[What you need to do]: Where the material below has a line containing "- **Mobile**: 480px → **540px** (+60px)", start repeating exactly, and keep going through the line containing "- **Mobile**: 340px", with no other lines.

[Start of Attachment]

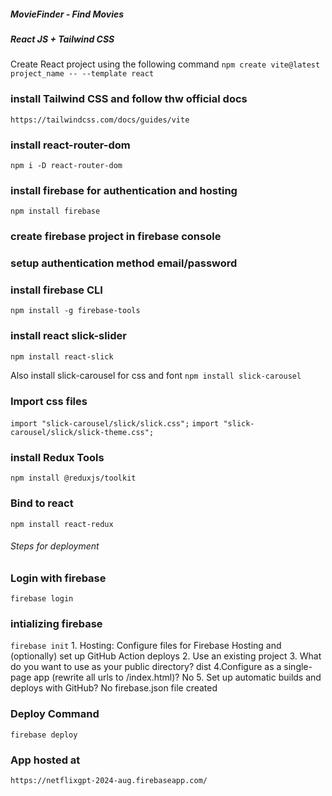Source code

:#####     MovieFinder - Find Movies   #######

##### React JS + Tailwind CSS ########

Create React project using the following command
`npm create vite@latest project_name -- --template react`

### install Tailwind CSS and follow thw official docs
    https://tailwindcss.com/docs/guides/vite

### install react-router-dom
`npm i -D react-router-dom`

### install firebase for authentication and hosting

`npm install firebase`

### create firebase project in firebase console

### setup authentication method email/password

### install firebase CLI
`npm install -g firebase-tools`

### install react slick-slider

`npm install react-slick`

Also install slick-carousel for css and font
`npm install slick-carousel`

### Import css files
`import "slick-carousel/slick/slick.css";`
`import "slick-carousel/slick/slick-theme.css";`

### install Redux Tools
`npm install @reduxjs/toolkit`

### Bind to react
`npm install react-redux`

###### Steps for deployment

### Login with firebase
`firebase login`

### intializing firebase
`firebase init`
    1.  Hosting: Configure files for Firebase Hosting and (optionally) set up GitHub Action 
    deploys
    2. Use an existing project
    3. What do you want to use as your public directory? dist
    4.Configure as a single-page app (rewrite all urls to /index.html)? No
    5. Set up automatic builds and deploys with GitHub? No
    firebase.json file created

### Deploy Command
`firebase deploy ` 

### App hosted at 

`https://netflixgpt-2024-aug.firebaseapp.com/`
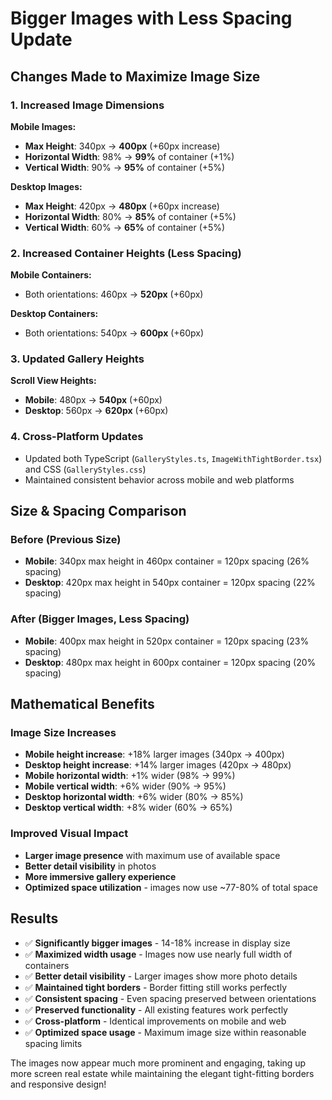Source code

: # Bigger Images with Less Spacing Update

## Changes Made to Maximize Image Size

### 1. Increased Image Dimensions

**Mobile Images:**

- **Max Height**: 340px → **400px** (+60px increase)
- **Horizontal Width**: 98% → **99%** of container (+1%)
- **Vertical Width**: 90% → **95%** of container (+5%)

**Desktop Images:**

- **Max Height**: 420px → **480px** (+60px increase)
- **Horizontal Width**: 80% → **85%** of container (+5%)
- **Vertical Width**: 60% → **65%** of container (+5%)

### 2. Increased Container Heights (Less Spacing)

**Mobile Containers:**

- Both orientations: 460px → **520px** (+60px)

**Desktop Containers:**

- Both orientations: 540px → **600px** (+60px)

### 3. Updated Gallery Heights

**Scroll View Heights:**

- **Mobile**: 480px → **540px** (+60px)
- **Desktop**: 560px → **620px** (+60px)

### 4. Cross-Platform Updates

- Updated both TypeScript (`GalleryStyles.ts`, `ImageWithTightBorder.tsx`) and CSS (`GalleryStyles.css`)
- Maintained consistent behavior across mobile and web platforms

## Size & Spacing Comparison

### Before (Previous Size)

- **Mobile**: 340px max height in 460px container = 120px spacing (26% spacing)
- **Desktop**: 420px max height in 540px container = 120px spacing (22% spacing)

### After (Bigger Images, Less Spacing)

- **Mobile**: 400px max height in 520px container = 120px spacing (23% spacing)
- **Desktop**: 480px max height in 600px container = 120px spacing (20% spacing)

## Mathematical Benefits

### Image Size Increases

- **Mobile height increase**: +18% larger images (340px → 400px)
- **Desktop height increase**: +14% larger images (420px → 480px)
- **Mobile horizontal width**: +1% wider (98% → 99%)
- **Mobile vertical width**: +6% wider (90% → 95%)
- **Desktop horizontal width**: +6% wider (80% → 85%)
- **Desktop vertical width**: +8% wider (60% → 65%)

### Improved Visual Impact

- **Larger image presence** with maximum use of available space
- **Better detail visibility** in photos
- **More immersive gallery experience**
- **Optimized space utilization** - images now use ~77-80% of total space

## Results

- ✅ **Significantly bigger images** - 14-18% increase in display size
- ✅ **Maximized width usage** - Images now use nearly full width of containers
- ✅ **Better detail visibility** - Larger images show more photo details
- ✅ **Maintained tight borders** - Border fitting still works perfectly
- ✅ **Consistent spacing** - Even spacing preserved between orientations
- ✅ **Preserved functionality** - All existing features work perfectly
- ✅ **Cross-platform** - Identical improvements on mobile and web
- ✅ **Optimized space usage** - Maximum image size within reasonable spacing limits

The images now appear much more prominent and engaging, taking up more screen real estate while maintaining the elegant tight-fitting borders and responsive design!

[End of Attachment]
[Start of Attachment]

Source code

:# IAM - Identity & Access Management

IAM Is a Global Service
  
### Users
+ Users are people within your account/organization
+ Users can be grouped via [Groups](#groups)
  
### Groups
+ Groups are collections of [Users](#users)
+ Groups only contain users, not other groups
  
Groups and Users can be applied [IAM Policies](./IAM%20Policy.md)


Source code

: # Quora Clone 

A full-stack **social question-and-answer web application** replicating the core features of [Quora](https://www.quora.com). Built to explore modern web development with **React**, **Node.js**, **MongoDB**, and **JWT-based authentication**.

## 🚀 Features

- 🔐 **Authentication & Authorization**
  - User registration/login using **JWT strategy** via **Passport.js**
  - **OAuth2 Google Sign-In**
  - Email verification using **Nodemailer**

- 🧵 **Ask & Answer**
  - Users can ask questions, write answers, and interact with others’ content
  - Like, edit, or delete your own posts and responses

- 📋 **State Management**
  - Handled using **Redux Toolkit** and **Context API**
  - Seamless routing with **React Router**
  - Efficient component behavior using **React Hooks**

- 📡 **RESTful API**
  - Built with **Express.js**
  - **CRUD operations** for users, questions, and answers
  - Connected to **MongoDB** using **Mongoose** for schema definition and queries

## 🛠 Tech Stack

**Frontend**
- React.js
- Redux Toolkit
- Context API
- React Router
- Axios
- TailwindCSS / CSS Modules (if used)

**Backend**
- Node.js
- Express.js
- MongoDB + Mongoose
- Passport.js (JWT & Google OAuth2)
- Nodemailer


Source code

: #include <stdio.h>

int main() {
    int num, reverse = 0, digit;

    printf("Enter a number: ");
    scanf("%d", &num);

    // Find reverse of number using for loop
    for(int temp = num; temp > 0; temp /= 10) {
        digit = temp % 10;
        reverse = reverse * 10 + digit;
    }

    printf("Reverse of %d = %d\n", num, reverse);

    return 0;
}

[End of Attachment]

[Reply]:
- **Mobile**: 480px → **540px** (+60px)
- **Desktop**: 560px → **620px** (+60px)

### 4. Cross-Platform Updates

- Updated both TypeScript (`GalleryStyles.ts`, `ImageWithTightBorder.tsx`) and CSS (`GalleryStyles.css`)
- Maintained consistent behavior across mobile and web platforms

## Size & Spacing Comparison

### Before (Previous Size)

- **Mobile**: 340px max height in 460px container = 120px spacing (26% spacing)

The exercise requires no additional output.